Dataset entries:
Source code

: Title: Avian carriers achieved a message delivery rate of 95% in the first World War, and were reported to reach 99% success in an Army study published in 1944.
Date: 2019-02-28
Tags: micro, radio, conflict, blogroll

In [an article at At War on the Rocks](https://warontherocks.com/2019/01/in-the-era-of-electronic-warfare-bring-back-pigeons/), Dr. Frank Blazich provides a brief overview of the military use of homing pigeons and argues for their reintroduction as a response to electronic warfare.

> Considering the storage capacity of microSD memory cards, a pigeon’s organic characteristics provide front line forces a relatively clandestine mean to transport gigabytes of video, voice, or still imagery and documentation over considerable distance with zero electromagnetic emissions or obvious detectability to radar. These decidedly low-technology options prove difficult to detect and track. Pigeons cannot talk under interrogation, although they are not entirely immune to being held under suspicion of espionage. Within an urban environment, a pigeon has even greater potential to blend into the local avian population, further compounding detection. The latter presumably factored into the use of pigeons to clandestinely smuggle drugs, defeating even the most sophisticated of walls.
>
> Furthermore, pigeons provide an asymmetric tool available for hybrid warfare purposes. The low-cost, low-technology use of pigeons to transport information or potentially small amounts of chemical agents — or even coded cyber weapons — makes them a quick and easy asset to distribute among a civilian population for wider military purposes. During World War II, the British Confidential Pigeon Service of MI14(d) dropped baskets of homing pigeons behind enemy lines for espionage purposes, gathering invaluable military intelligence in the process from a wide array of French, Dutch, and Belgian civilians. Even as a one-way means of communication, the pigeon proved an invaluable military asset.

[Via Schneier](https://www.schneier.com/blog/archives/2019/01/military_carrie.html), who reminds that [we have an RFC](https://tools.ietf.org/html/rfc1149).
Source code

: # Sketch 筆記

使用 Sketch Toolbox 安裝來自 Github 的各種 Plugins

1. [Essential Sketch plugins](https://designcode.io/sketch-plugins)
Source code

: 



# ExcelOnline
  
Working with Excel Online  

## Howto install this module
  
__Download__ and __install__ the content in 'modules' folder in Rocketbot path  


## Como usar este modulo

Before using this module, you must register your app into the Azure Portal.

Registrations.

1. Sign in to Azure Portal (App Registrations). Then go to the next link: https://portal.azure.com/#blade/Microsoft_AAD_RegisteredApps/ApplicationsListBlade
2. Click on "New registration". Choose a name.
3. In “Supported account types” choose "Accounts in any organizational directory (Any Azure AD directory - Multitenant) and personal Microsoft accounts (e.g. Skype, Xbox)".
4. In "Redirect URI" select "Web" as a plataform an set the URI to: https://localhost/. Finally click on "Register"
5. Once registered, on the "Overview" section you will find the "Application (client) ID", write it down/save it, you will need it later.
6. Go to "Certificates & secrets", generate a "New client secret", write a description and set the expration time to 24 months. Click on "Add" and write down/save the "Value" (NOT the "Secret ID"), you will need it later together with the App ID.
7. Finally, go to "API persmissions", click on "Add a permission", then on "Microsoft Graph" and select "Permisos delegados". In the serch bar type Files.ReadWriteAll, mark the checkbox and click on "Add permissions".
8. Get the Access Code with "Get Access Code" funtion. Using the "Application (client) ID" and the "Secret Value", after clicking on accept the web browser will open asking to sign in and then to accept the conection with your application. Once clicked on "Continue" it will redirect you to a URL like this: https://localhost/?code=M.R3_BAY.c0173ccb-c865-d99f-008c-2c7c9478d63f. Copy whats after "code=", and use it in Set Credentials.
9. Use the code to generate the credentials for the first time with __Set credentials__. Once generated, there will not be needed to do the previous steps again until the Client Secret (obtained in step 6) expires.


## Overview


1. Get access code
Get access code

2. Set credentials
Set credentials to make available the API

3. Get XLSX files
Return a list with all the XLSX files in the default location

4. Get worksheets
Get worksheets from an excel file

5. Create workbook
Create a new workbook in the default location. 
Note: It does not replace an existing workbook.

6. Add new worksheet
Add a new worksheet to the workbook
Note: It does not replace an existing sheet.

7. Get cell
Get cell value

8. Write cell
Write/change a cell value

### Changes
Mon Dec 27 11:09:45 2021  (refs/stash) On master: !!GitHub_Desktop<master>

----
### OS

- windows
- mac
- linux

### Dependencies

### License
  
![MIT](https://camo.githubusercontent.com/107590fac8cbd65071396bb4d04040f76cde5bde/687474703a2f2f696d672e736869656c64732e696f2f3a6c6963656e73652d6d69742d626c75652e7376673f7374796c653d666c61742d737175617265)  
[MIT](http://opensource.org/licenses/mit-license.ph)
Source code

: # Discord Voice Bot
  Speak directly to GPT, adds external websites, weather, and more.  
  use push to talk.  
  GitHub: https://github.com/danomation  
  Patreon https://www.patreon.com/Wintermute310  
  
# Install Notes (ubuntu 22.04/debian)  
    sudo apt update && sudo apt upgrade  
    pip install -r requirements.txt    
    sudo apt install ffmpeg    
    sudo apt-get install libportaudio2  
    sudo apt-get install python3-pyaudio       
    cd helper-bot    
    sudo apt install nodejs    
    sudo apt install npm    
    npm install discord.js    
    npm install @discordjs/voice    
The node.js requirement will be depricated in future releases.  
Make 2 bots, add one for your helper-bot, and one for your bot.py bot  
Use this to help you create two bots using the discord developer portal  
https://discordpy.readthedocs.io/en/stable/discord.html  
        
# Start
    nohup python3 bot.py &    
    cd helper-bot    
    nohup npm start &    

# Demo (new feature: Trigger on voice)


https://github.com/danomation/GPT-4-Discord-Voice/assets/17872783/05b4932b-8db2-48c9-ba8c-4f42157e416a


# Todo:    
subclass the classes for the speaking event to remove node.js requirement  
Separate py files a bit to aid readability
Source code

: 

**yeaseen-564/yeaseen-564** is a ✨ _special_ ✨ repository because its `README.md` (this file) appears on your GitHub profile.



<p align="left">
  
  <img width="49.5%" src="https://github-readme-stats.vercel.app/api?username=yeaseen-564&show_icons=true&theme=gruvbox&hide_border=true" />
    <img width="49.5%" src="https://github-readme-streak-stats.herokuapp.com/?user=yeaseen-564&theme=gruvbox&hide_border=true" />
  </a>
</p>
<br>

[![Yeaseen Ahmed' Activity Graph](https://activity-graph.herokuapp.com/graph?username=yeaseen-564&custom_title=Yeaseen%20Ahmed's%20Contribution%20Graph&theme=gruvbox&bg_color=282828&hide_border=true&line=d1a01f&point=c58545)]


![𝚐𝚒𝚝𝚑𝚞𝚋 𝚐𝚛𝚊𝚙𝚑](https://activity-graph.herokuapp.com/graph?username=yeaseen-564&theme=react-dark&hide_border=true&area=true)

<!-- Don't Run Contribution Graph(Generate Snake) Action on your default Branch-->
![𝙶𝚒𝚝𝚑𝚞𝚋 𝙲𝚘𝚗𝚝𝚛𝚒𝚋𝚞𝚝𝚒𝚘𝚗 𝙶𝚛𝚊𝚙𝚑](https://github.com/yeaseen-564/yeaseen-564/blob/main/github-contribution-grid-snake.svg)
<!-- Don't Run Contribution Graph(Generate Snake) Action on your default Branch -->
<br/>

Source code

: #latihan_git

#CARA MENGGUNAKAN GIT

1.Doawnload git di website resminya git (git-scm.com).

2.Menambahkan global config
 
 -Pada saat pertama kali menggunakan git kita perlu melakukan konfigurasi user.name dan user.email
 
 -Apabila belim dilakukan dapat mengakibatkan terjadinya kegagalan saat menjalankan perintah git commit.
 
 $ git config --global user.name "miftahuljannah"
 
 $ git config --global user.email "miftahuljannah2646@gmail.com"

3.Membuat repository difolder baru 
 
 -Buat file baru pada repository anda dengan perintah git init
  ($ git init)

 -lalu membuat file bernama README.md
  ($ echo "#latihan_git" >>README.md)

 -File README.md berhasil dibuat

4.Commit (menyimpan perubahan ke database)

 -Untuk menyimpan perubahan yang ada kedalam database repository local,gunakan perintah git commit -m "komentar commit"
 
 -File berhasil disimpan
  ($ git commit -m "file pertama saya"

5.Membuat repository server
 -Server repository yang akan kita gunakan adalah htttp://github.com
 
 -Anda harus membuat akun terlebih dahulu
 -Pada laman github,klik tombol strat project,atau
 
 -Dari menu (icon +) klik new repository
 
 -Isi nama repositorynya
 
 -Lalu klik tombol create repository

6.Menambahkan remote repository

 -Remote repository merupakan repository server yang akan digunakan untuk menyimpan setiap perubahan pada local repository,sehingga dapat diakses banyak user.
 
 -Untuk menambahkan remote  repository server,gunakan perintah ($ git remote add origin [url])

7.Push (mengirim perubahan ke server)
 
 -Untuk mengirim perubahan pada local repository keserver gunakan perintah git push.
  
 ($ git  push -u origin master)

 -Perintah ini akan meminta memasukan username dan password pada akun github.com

- Problem to work on:
From the data above, copy each line with the string "herokuapp" in it.

- Solution to the exercise:
    <img width="49.5%" src="https://github-readme-streak-stats.herokuapp.com/?user=yeaseen-564&theme=gruvbox&hide_border=true" />
[![Yeaseen Ahmed' Activity Graph](https://activity-graph.herokuapp.com/graph?username=yeaseen-564&custom_title=Yeaseen%20Ahmed's%20Contribution%20Graph&theme=gruvbox&bg_color=282828&hide_border=true&line=d1a01f&point=c58545)]
![𝚐𝚒𝚝𝚑𝚞𝚋 𝚐𝚛𝚊𝚙𝚑](https://activity-graph.herokuapp.com/graph?username=yeaseen-564&theme=react-dark&hide_border=true&area=true)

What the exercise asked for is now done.